- [Stored data entries]
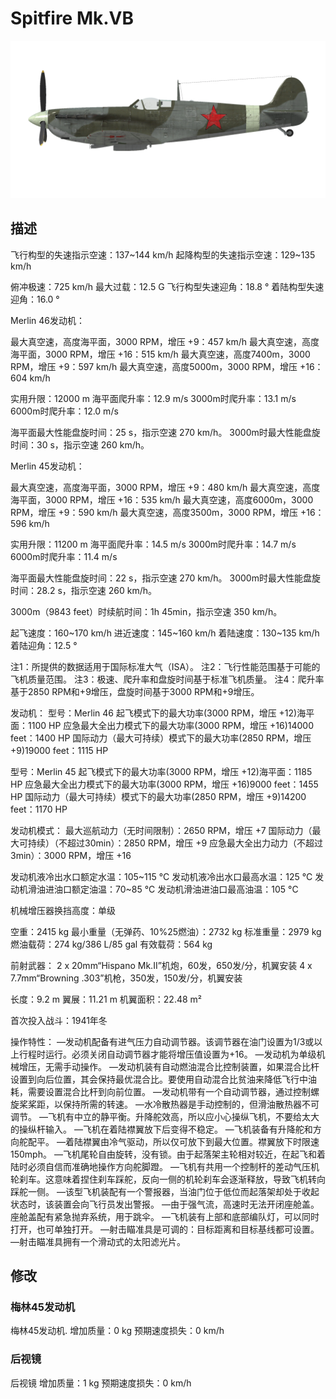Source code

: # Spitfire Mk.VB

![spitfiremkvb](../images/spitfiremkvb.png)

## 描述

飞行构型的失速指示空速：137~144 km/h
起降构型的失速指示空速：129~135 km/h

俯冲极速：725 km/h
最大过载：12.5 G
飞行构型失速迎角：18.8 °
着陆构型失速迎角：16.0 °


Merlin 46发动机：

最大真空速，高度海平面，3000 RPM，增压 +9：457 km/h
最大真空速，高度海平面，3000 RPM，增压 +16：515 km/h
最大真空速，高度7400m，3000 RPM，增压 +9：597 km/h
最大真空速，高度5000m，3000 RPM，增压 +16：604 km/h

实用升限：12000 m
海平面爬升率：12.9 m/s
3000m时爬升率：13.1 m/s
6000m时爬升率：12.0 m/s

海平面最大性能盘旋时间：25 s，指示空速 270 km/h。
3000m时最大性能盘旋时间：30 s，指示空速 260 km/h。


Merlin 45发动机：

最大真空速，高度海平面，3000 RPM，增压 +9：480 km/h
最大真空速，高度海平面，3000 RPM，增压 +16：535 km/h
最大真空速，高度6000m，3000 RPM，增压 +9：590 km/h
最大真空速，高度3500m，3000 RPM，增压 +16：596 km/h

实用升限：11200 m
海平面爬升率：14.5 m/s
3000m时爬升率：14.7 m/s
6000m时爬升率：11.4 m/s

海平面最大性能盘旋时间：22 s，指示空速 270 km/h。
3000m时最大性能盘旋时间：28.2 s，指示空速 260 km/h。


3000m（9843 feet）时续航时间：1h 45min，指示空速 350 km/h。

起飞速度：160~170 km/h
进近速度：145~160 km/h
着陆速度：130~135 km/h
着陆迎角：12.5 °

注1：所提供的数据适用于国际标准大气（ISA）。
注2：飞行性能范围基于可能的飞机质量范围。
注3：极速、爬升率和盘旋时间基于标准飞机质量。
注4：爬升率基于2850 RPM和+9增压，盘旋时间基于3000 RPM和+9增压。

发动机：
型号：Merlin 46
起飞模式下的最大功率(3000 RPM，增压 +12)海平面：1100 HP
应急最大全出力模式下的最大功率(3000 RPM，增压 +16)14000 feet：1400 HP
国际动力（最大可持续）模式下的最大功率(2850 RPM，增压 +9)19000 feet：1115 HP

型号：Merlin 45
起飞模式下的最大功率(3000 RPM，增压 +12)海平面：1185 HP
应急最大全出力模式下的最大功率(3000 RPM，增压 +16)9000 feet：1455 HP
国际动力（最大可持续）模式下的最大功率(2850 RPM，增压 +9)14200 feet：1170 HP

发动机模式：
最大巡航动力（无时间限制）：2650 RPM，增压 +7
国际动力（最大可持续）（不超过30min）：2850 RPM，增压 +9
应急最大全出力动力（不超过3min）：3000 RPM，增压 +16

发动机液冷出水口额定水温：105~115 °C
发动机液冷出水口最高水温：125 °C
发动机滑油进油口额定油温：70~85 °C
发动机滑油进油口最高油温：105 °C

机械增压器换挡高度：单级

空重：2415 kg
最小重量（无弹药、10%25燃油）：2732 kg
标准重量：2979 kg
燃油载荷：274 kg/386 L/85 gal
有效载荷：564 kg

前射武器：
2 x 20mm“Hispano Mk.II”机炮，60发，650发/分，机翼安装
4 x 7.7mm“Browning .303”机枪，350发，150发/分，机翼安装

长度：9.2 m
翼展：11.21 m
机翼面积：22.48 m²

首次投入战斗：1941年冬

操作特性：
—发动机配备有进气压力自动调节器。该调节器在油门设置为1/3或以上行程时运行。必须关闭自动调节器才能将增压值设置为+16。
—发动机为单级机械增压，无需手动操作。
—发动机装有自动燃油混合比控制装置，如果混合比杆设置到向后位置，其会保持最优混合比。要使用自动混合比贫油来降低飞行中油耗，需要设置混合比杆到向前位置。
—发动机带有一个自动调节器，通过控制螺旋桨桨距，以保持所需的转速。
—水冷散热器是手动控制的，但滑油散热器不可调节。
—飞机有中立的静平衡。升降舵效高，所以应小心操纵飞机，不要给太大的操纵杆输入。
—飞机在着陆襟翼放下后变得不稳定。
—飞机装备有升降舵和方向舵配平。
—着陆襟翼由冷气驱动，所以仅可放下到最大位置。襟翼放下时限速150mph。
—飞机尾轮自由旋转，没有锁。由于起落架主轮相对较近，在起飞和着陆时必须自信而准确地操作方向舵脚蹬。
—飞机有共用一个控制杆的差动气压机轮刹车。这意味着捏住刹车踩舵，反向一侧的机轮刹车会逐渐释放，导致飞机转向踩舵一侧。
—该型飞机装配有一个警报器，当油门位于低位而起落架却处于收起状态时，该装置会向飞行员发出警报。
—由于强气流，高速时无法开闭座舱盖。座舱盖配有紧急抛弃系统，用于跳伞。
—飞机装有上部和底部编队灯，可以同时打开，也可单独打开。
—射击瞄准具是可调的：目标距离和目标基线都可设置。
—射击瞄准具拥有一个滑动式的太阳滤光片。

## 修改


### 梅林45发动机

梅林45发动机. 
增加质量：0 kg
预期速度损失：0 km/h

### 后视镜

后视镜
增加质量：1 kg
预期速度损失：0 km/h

- [Exercise requirements] Set all of the records down once more, letter for letter, with the images removed.

- [Exercise output]
Source code

: # Spitfire Mk.VB

![spitfiremkvb](../images/spitfiremkvb.png)

## 描述

飞行构型的失速指示空速：137~144 km/h
起降构型的失速指示空速：129~135 km/h

俯冲极速：725 km/h
最大过载：12.5 G
飞行构型失速迎角：18.8 °
着陆构型失速迎角：16.0 °


Merlin 46发动机：

最大真空速，高度海平面，3000 RPM，增压 +9：457 km/h
最大真空速，高度海平面，3000 RPM，增压 +16：515 km/h
最大真空速，高度7400m，3000 RPM，增压 +9：597 km/h
最大真空速，高度5000m，3000 RPM，增压 +16：604 km/h

实用升限：12000 m
海平面爬升率：12.9 m/s
3000m时爬升率：13.1 m/s
6000m时爬升率：12.0 m/s

海平面最大性能盘旋时间：25 s，指示空速 270 km/h。
3000m时最大性能盘旋时间：30 s，指示空速 260 km/h。


Merlin 45发动机：

最大真空速，高度海平面，3000 RPM，增压 +9：480 km/h
最大真空速，高度海平面，3000 RPM，增压 +16：535 km/h
最大真空速，高度6000m，3000 RPM，增压 +9：590 km/h
最大真空速，高度3500m，3000 RPM，增压 +16：596 km/h

实用升限：11200 m
海平面爬升率：14.5 m/s
3000m时爬升率：14.7 m/s
6000m时爬升率：11.4 m/s

海平面最大性能盘旋时间：22 s，指示空速 270 km/h。
3000m时最大性能盘旋时间：28.2 s，指示空速 260 km/h。


3000m（9843 feet）时续航时间：1h 45min，指示空速 350 km/h。

起飞速度：160~170 km/h
进近速度：145~160 km/h
着陆速度：130~135 km/h
着陆迎角：12.5 °

注1：所提供的数据适用于国际标准大气（ISA）。
注2：飞行性能范围基于可能的飞机质量范围。
注3：极速、爬升率和盘旋时间基于标准飞机质量。
注4：爬升率基于2850 RPM和+9增压，盘旋时间基于3000 RPM和+9增压。

发动机：
型号：Merlin 46
起飞模式下的最大功率(3000 RPM，增压 +12)海平面：1100 HP
应急最大全出力模式下的最大功率(3000 RPM，增压 +16)14000 feet：1400 HP
国际动力（最大可持续）模式下的最大功率(2850 RPM，增压 +9)19000 feet：1115 HP

型号：Merlin 45
起飞模式下的最大功率(3000 RPM，增压 +12)海平面：1185 HP
应急最大全出力模式下的最大功率(3000 RPM，增压 +16)9000 feet：1455 HP
国际动力（最大可持续）模式下的最大功率(2850 RPM，增压 +9)14200 feet：1170 HP

发动机模式：
最大巡航动力（无时间限制）：2650 RPM，增压 +7
国际动力（最大可持续）（不超过30min）：2850 RPM，增压 +9
应急最大全出力动力（不超过3min）：3000 RPM，增压 +16

发动机液冷出水口额定水温：105~115 °C
发动机液冷出水口最高水温：125 °C
发动机滑油进油口额定油温：70~85 °C
发动机滑油进油口最高油温：105 °C

机械增压器换挡高度：单级

空重：2415 kg
最小重量（无弹药、10%25燃油）：2732 kg
标准重量：2979 kg
燃油载荷：274 kg/386 L/85 gal
有效载荷：564 kg

前射武器：
2 x 20mm“Hispano Mk.II”机炮，60发，650发/分，机翼安装
4 x 7.7mm“Browning .303”机枪，350发，150发/分，机翼安装

长度：9.2 m
翼展：11.21 m
机翼面积：22.48 m²

首次投入战斗：1941年冬

操作特性：
—发动机配备有进气压力自动调节器。该调节器在油门设置为1/3或以上行程时运行。必须关闭自动调节器才能将增压值设置为+16。
—发动机为单级机械增压，无需手动操作。
—发动机装有自动燃油混合比控制装置，如果混合比杆设置到向后位置，其会保持最优混合比。要使用自动混合比贫油来降低飞行中油耗，需要设置混合比杆到向前位置。
—发动机带有一个自动调节器，通过控制螺旋桨桨距，以保持所需的转速。
—水冷散热器是手动控制的，但滑油散热器不可调节。
—飞机有中立的静平衡。升降舵效高，所以应小心操纵飞机，不要给太大的操纵杆输入。
—飞机在着陆襟翼放下后变得不稳定。
—飞机装备有升降舵和方向舵配平。
—着陆襟翼由冷气驱动，所以仅可放下到最大位置。襟翼放下时限速150mph。
—飞机尾轮自由旋转，没有锁。由于起落架主轮相对较近，在起飞和着陆时必须自信而准确地操作方向舵脚蹬。
—飞机有共用一个控制杆的差动气压机轮刹车。这意味着捏住刹车踩舵，反向一侧的机轮刹车会逐渐释放，导致飞机转向踩舵一侧。
—该型飞机装配有一个警报器，当油门位于低位而起落架却处于收起状态时，该装置会向飞行员发出警报。
—由于强气流，高速时无法开闭座舱盖。座舱盖配有紧急抛弃系统，用于跳伞。
—飞机装有上部和底部编队灯，可以同时打开，也可单独打开。
—射击瞄准具是可调的：目标距离和目标基线都可设置。
—射击瞄准具拥有一个滑动式的太阳滤光片。

## 修改


### 梅林45发动机

梅林45发动机. 
增加质量：0 kg
预期速度损失：0 km/h

### 后视镜

后视镜
增加质量：1 kg
预期速度损失：0 km/h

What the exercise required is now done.